Let’s start with the need, for most qualified accountants, to comply with their professional body’s fundamental ethical principles. These include acting with integrity, objectivity and professionalism. Clearly this means only advising on things you understand and being clear that the prospect of commission is not uppermost in your mind when advising clients.  Of itself this does not preclude you from advising clients to consider structured avoidance schemes. But it’s worth bearing in mind in the context of the following points:

  1. Encouraging a client to undertake a structured tax avoidance scheme is much like encouraging them to make a specific investment;
  2. It takes a fair amount of time to get to grips with all of the relevant details of a structured tax avoidance scheme;
  3. HMRC may announce a change in the law at any moment – leading to rushed (and perhaps botched) attempts to revise the scheme by the promoters;
  4. Having committed all that time to learning about the scheme there may be a temptation to persuade someone to ‘invest’ even if they might not otherwise choose to do so;
  5. If, some years later, the scheme is ultimately held not to work the client may sue the accountant for failing to adequately highlight the risks.
  6. Accountants should only promote such schemes if they are confident that they understand ALL of the risks and consequences for their clients;
  7. Accountants who promote such schemes honestly will find that typically only around one in ten clients will proceed once they understand all of the risks;

And it is this last point that explains the principle reason why I say that selling tax schemes is NOT a route to riches. Perhaps things were different ten years ago, before DOTAS, before the Courts adopted a more principled approach to legislative interpretation and before HMRC started to adopt such an aggressive response to tax avoidance schemes.

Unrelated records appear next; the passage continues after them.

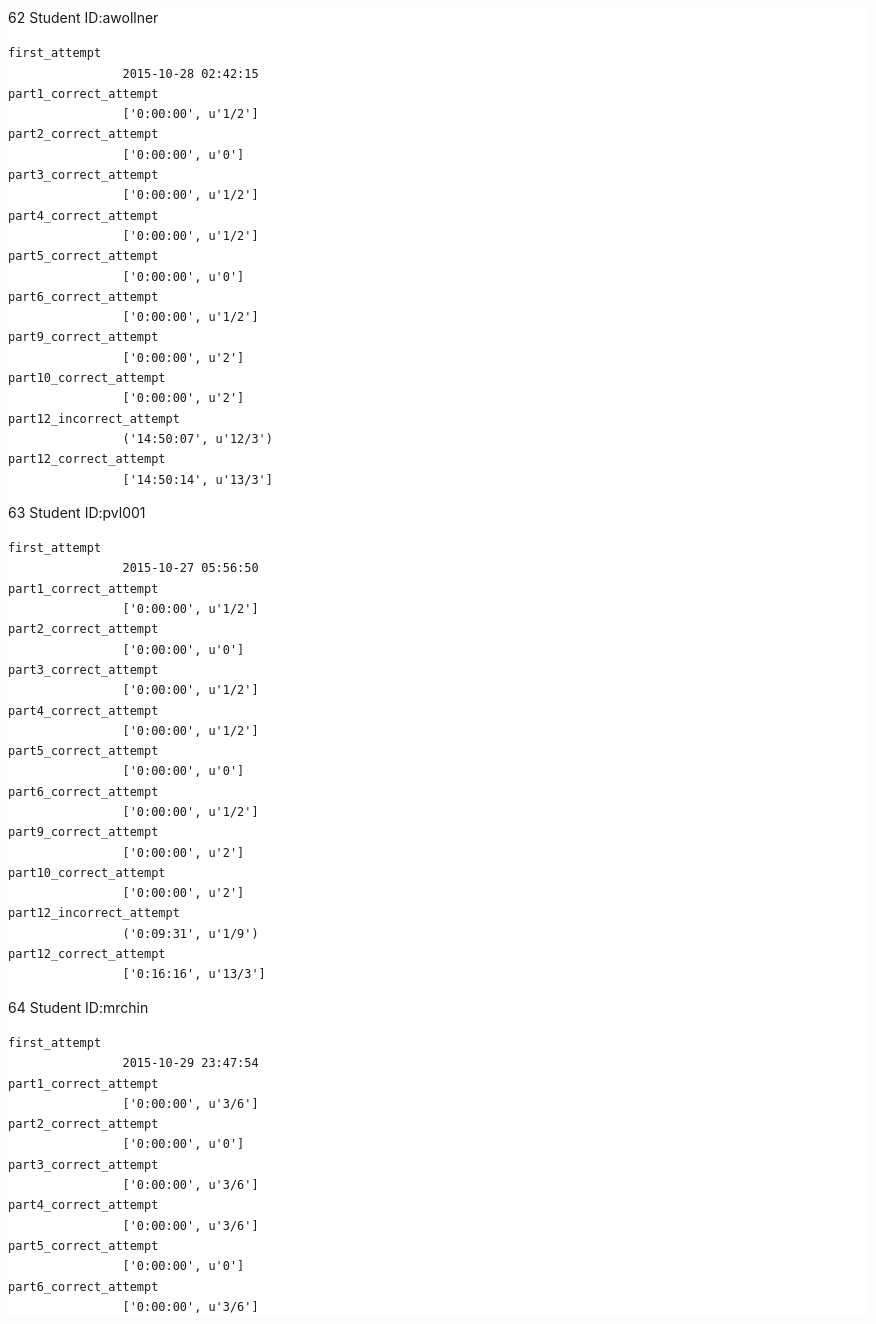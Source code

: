 62 Student ID:awollner

	first_attempt
					2015-10-28 02:42:15
	part1_correct_attempt
					['0:00:00', u'1/2']
	part2_correct_attempt
					['0:00:00', u'0']
	part3_correct_attempt
					['0:00:00', u'1/2']
	part4_correct_attempt
					['0:00:00', u'1/2']
	part5_correct_attempt
					['0:00:00', u'0']
	part6_correct_attempt
					['0:00:00', u'1/2']
	part9_correct_attempt
					['0:00:00', u'2']
	part10_correct_attempt
					['0:00:00', u'2']
	part12_incorrect_attempt
					('14:50:07', u'12/3')
	part12_correct_attempt
					['14:50:14', u'13/3']

63 Student ID:pvl001

	first_attempt
					2015-10-27 05:56:50
	part1_correct_attempt
					['0:00:00', u'1/2']
	part2_correct_attempt
					['0:00:00', u'0']
	part3_correct_attempt
					['0:00:00', u'1/2']
	part4_correct_attempt
					['0:00:00', u'1/2']
	part5_correct_attempt
					['0:00:00', u'0']
	part6_correct_attempt
					['0:00:00', u'1/2']
	part9_correct_attempt
					['0:00:00', u'2']
	part10_correct_attempt
					['0:00:00', u'2']
	part12_incorrect_attempt
					('0:09:31', u'1/9')
	part12_correct_attempt
					['0:16:16', u'13/3']

64 Student ID:mrchin

	first_attempt
					2015-10-29 23:47:54
	part1_correct_attempt
					['0:00:00', u'3/6']
	part2_correct_attempt
					['0:00:00', u'0']
	part3_correct_attempt
					['0:00:00', u'3/6']
	part4_correct_attempt
					['0:00:00', u'3/6']
	part5_correct_attempt
					['0:00:00', u'0']
	part6_correct_attempt
					['0:00:00', u'3/6']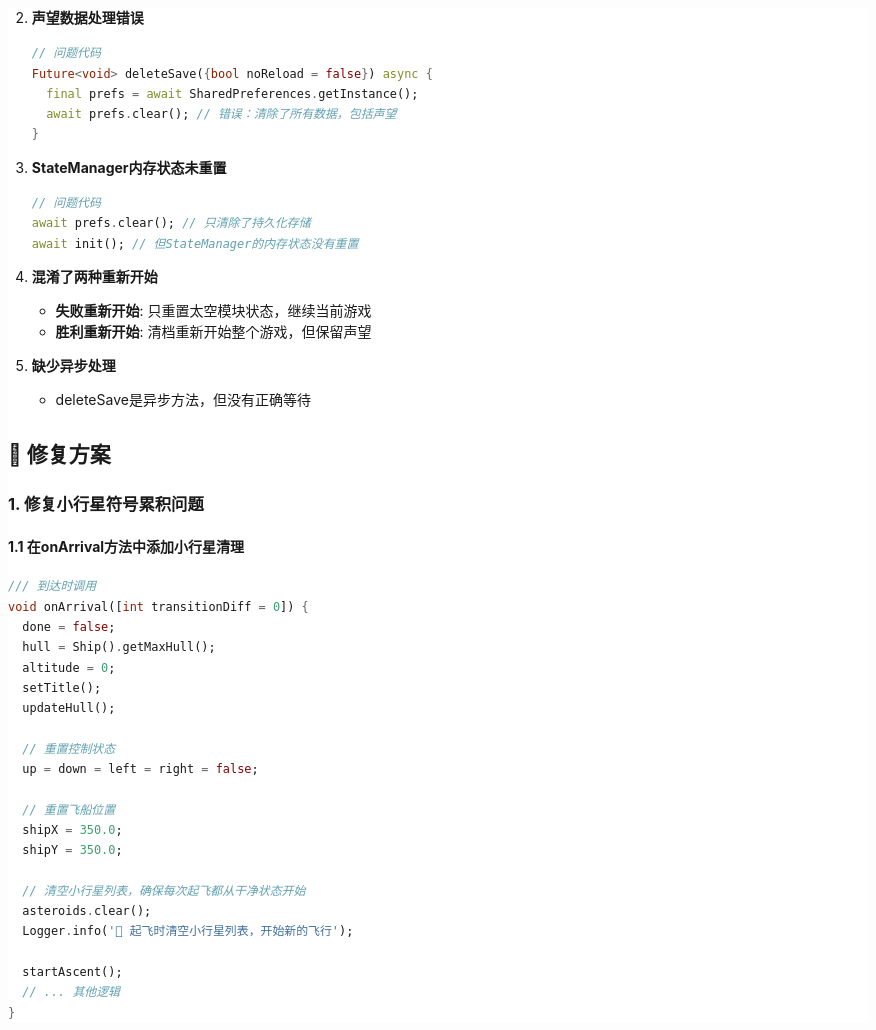 2. **声望数据处理错误**
   ```dart
   // 问题代码
   Future<void> deleteSave({bool noReload = false}) async {
     final prefs = await SharedPreferences.getInstance();
     await prefs.clear(); // 错误：清除了所有数据，包括声望
   }
   ```

3. **StateManager内存状态未重置**
   ```dart
   // 问题代码
   await prefs.clear(); // 只清除了持久化存储
   await init(); // 但StateManager的内存状态没有重置
   ```

3. **混淆了两种重新开始**
   - **失败重新开始**: 只重置太空模块状态，继续当前游戏
   - **胜利重新开始**: 清档重新开始整个游戏，但保留声望

4. **缺少异步处理**
   - deleteSave是异步方法，但没有正确等待

## 🔧 修复方案

### 1. 修复小行星符号累积问题

#### 1.1 在onArrival方法中添加小行星清理
```dart
/// 到达时调用
void onArrival([int transitionDiff = 0]) {
  done = false;
  hull = Ship().getMaxHull();
  altitude = 0;
  setTitle();
  updateHull();

  // 重置控制状态
  up = down = left = right = false;

  // 重置飞船位置
  shipX = 350.0;
  shipY = 350.0;

  // 清空小行星列表，确保每次起飞都从干净状态开始
  asteroids.clear();
  Logger.info('🚀 起飞时清空小行星列表，开始新的飞行');

  startAscent();
  // ... 其他逻辑
}
```
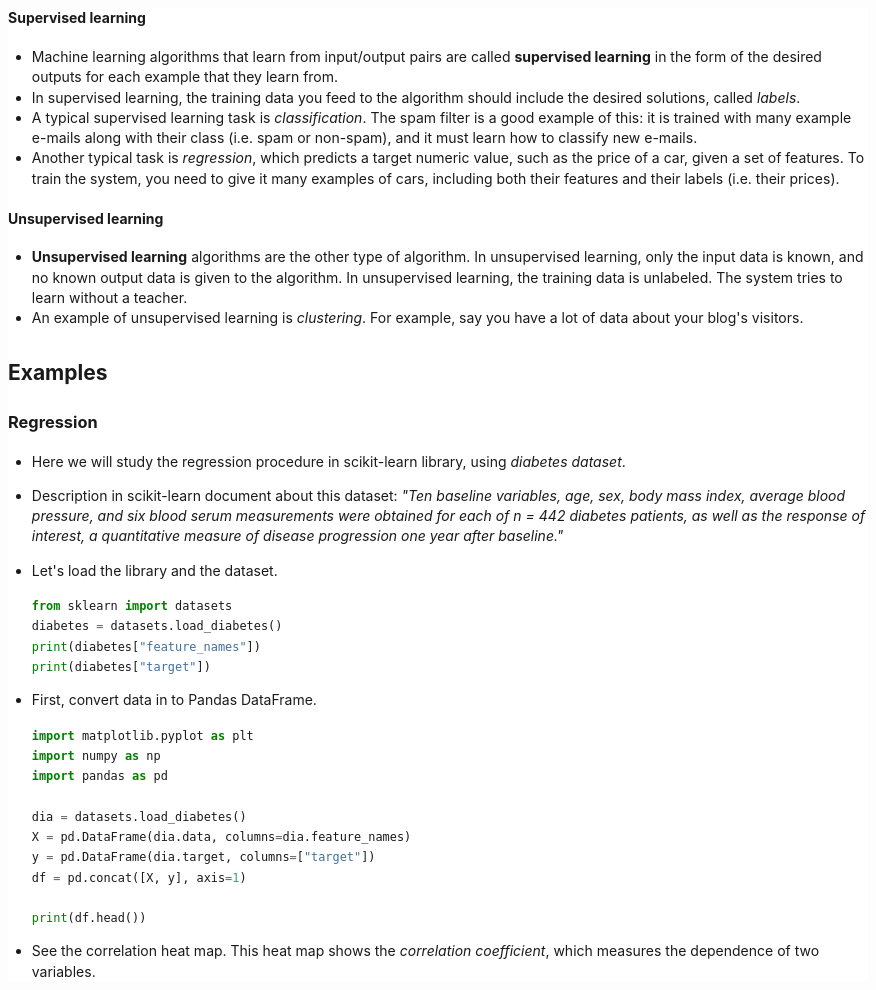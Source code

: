 #### Supervised learning
* Machine learning algorithms that learn from input/output pairs are called **supervised learning** in the form of the desired outputs for each example that they learn from.
* In supervised learning, the training data you feed to the algorithm should include the desired solutions, called *labels*.
* A typical supervised learning task is *classification*. The spam filter is a good example of this: it is trained with many example e-mails along with their class (i.e. spam or non-spam), and it must learn how to classify new e-mails.
* Another typical task is *regression*, which predicts a target numeric value, such as the price of a car, given a set of features. To train the system, you need to give it many examples of cars, including both their features and their labels (i.e. their prices).

#### Unsupervised learning
* **Unsupervised learning** algorithms are the other type of algorithm. In unsupervised learning, only the input data is known, and no known output data is given to the algorithm. In unsupervised learning, the training data is unlabeled. The system tries to learn without a teacher.
* An example of unsupervised learning is *clustering*. For example, say you have a lot of data about your blog's visitors.

## Examples
### Regression
* Here we will study the regression procedure in scikit-learn library, using *diabetes dataset*.
* Description in scikit-learn document about this dataset: *"Ten baseline variables, age, sex, body mass index, average blood pressure, and six blood serum measurements were obtained for each of n = 442 diabetes patients, as well as the response of interest, a quantitative measure of disease progression one year after baseline."*

* Let's load the library and the dataset.
  ```python
  from sklearn import datasets
  diabetes = datasets.load_diabetes()
  print(diabetes["feature_names"])
  print(diabetes["target"])
  ```

* First, convert data in to Pandas DataFrame.
  ```python
  import matplotlib.pyplot as plt
  import numpy as np
  import pandas as pd

  dia = datasets.load_diabetes()
  X = pd.DataFrame(dia.data, columns=dia.feature_names)
  y = pd.DataFrame(dia.target, columns=["target"])
  df = pd.concat([X, y], axis=1)

  print(df.head())
  ```

* See the correlation heat map. This heat map shows the *correlation coefficient*, which measures the dependence of two variables.
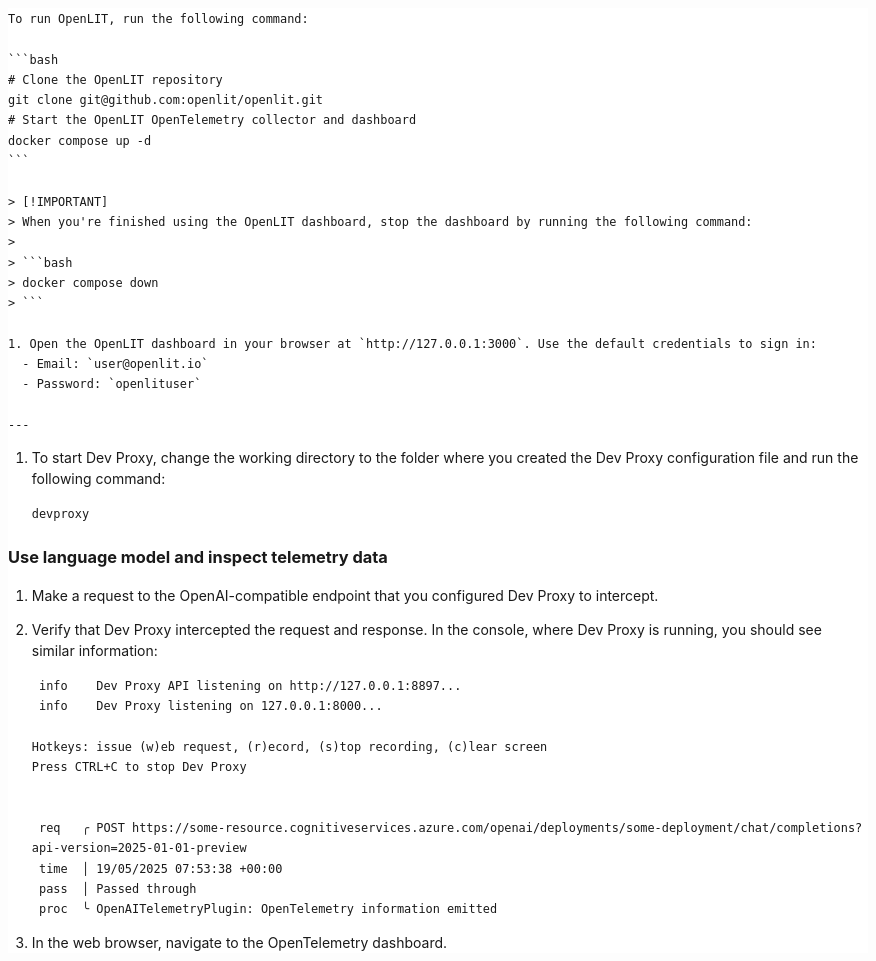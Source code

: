     To run OpenLIT, run the following command:
    
    ```bash
    # Clone the OpenLIT repository
    git clone git@github.com:openlit/openlit.git
    # Start the OpenLIT OpenTelemetry collector and dashboard
    docker compose up -d
    ```
    
    > [!IMPORTANT]
    > When you're finished using the OpenLIT dashboard, stop the dashboard by running the following command:
    >
    > ```bash
    > docker compose down
    > ```
    
    1. Open the OpenLIT dashboard in your browser at `http://127.0.0.1:3000`. Use the default credentials to sign in:
      - Email: `user@openlit.io`
      - Password: `openlituser`
    
    ---

1. To start Dev Proxy, change the working directory to the folder where you created the Dev Proxy configuration file and run the following command:

   ```bash
   devproxy
   ```

### Use language model and inspect telemetry data

1. Make a request to the OpenAI-compatible endpoint that you configured Dev Proxy to intercept.

1. Verify that Dev Proxy intercepted the request and response. In the console, where Dev Proxy is running, you should see similar information:

    ```text
     info    Dev Proxy API listening on http://127.0.0.1:8897...
     info    Dev Proxy listening on 127.0.0.1:8000...
    
    Hotkeys: issue (w)eb request, (r)ecord, (s)top recording, (c)lear screen
    Press CTRL+C to stop Dev Proxy
    
    
     req   ╭ POST https://some-resource.cognitiveservices.azure.com/openai/deployments/some-deployment/chat/completions?api-version=2025-01-01-preview
     time  │ 19/05/2025 07:53:38 +00:00
     pass  │ Passed through
     proc  ╰ OpenAITelemetryPlugin: OpenTelemetry information emitted
    ```

1. In the web browser, navigate to the OpenTelemetry dashboard.
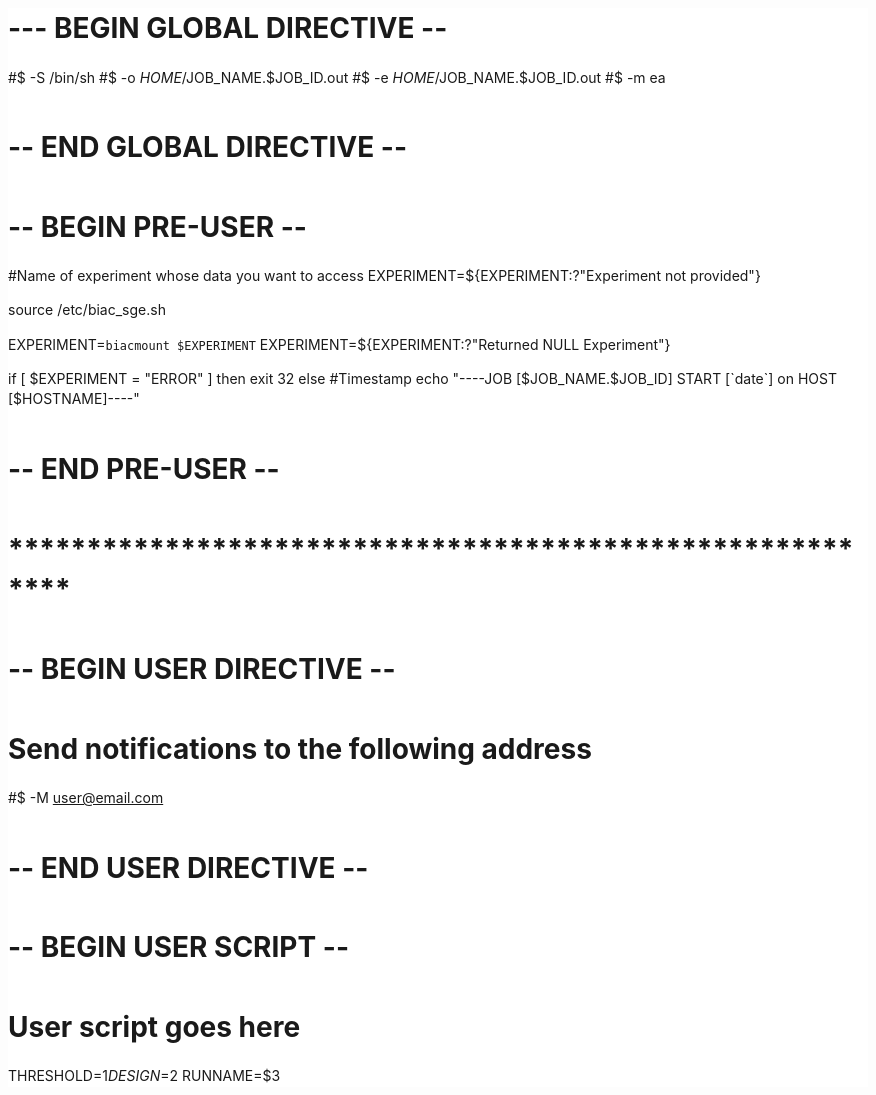 # --- BEGIN GLOBAL DIRECTIVE -- 
#$ -S /bin/sh
#$ -o $HOME/$JOB_NAME.$JOB_ID.out
#$ -e $HOME/$JOB_NAME.$JOB_ID.out
#$ -m ea
# -- END GLOBAL DIRECTIVE -- 
 
# -- BEGIN PRE-USER --
#Name of experiment whose data you want to access 
EXPERIMENT=${EXPERIMENT:?"Experiment not provided"}
 
source /etc/biac_sge.sh
 
EXPERIMENT=`biacmount $EXPERIMENT`
EXPERIMENT=${EXPERIMENT:?"Returned NULL Experiment"}
 
if [ $EXPERIMENT = "ERROR" ]
then
	exit 32
else 
#Timestamp
echo "----JOB [$JOB_NAME.$JOB_ID] START [`date`] on HOST [$HOSTNAME]----" 
# -- END PRE-USER --
# **********************************************************
 
# -- BEGIN USER DIRECTIVE --
# Send notifications to the following address
#$ -M user@email.com
 
# -- END USER DIRECTIVE --
 
# -- BEGIN USER SCRIPT --
# User script goes here

THRESHOLD=$1
DESIGN=$2
RUNNAME=$3
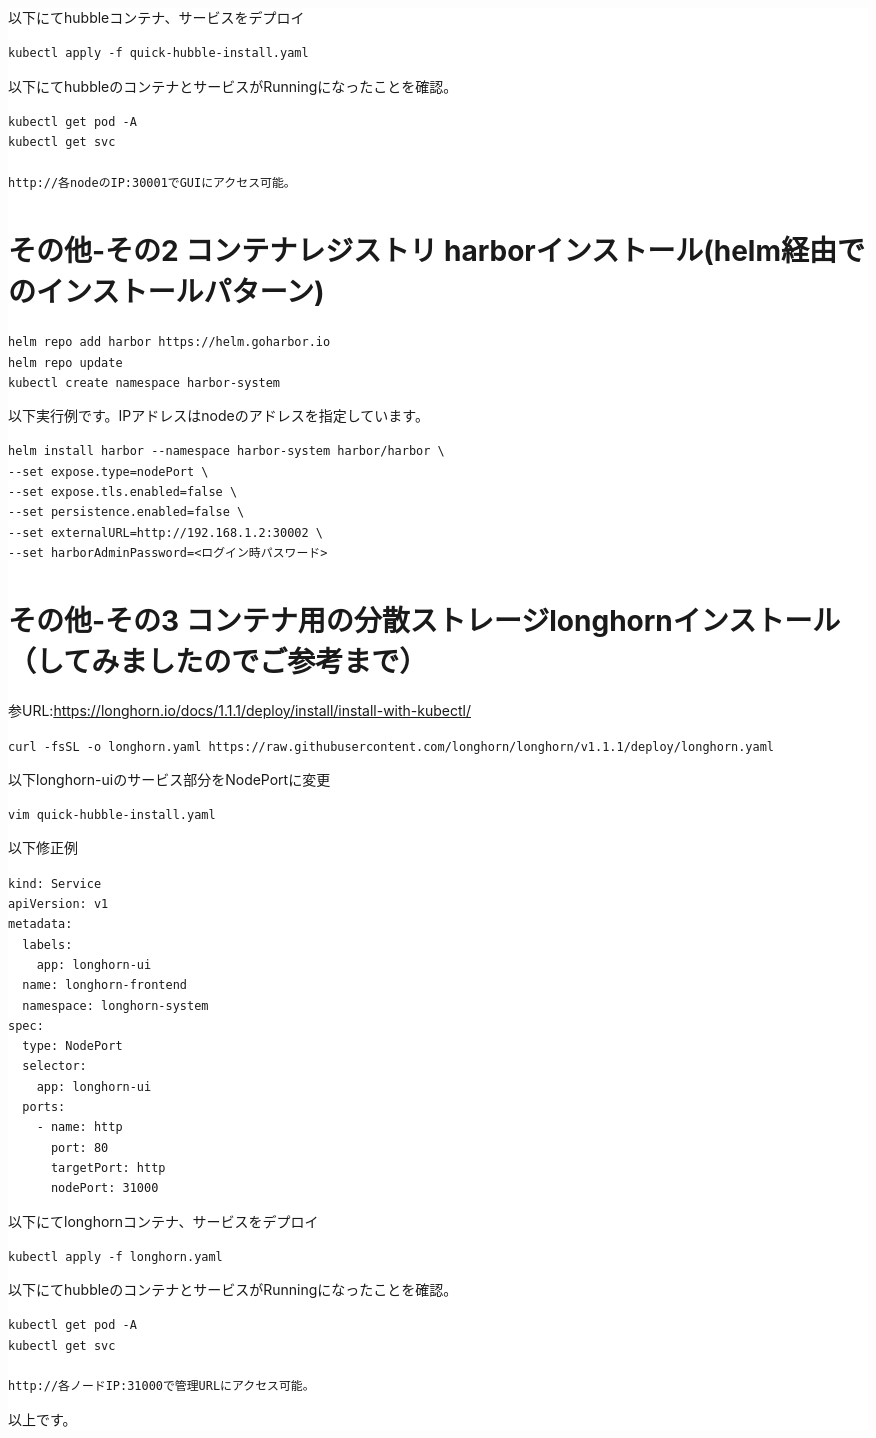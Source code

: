 以下にてhubbleコンテナ、サービスをデプロイ

	kubectl apply -f quick-hubble-install.yaml

以下にてhubbleのコンテナとサービスがRunningになったことを確認。
	
	kubectl get pod -A
	kubectl get svc
	
	http://各nodeのIP:30001でGUIにアクセス可能。

# その他-その2 コンテナレジストリ harborインストール(helm経由でのインストールパターン)

	helm repo add harbor https://helm.goharbor.io
	helm repo update
	kubectl create namespace harbor-system

以下実行例です。IPアドレスはnodeのアドレスを指定しています。

	helm install harbor --namespace harbor-system harbor/harbor \
  	--set expose.type=nodePort \
  	--set expose.tls.enabled=false \
  	--set persistence.enabled=false \
  	--set externalURL=http://192.168.1.2:30002 \
  	--set harborAdminPassword=<ログイン時パスワード>

# その他-その3 コンテナ用の分散ストレージlonghornインストール（してみましたのでご参考まで）
参URL:https://longhorn.io/docs/1.1.1/deploy/install/install-with-kubectl/

	curl -fsSL -o longhorn.yaml https://raw.githubusercontent.com/longhorn/longhorn/v1.1.1/deploy/longhorn.yaml

以下longhorn-uiのサービス部分をNodePortに変更

	vim quick-hubble-install.yaml

以下修正例

	kind: Service
	apiVersion: v1
	metadata:
      labels:
        app: longhorn-ui
      name: longhorn-frontend
      namespace: longhorn-system
	spec:
	  type: NodePort
	  selector:
	    app: longhorn-ui
	  ports:
	    - name: http
	      port: 80
	      targetPort: http
	      nodePort: 31000

    
以下にてlonghornコンテナ、サービスをデプロイ
	
	kubectl apply -f longhorn.yaml

以下にてhubbleのコンテナとサービスがRunningになったことを確認。

	kubectl get pod -A
	kubectl get svc
	
	http://各ノードIP:31000で管理URLにアクセス可能。

以上です。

These days though there is plenty of evidence that when clients are fully appraised of the risks and downsides of schemes, they say things like:

“Now I understand it properly, why would I want to go into a scheme like that?”

And, just as I concluded a few years back, there is a limit as to how much you can charge a client in such circumstances for the time and effort involved in reviewing, checking and advising on the scheme – especially if the client decides not to proceed. This is one of the reasons that promoters pay high commissions. It is partly to compensate for all of the conversations and meetings that do NOT result in a client signing up for the scheme.

If you are focused on generating more profits there are many more productive ways to spend your time than learning enough about tax schemes to be able to promote and sell them to your clients.

I have written more extensively about the risks and downsides of tax avoidance schemes on the TaxBuzz blog.

Managing client expectations re tax avoidance

One thing that most accountants have to face is a desire on the part of their clients to pay less tax. In this context it can be helpful to ensure that clients appreciate what is and what is NOT possible/achievable.

For example is it legal to legitimately minimise your tax liabilities. This includes:
•    Claiming all available allowances and reliefs
•    Claiming tax relief for expenditure incurred “wholly and exclusively” for business purposes
•    Planning your affairs to keep your tax liabilities as low as possible within the law

On the other hand it is ILLEGAL to deliberately/dishonestly evade tax. This includes:

  • Claiming tax relief for non-business expenses;
  • Telling untruths on your tax return or in the way you describe transactions;
  • Failing to include all of your taxable income in your accounts;
  • Withdrawing money for personal use from an incorporated business (company) and not making any attempt to make sure it is treated correctly for tax purposes;
  • Failing to declare all of your taxable income and gains on your tax returns;
  • Failing to ask for or to complete tax returns to report your taxable income and gains.

The consequences of illegal activity include: Revenue investigations, back taxes, interest on late paid tax and penalties (up to 100% of tax), time, hassle, professional fees, and if you’re very unlucky, ill-advised or stupid – prosecution and prison.

Clients also need to understand that if they get involved in structured tax avoidance schemes they are also highly likely to suffer a tax investigation – even though the scheme may be legal and fully disclosed.

I almost admire one promoter who told me his approach. Apparently he explains that clients who would be worried sick by the inevitable Revenue enquiry, the letters, the demands, the time it takes to resolve and the inconvenience should NOT get involved in his schemes – even though he claims they are legal, have full Counsel’s opinion and are fully disclosed to HMRC.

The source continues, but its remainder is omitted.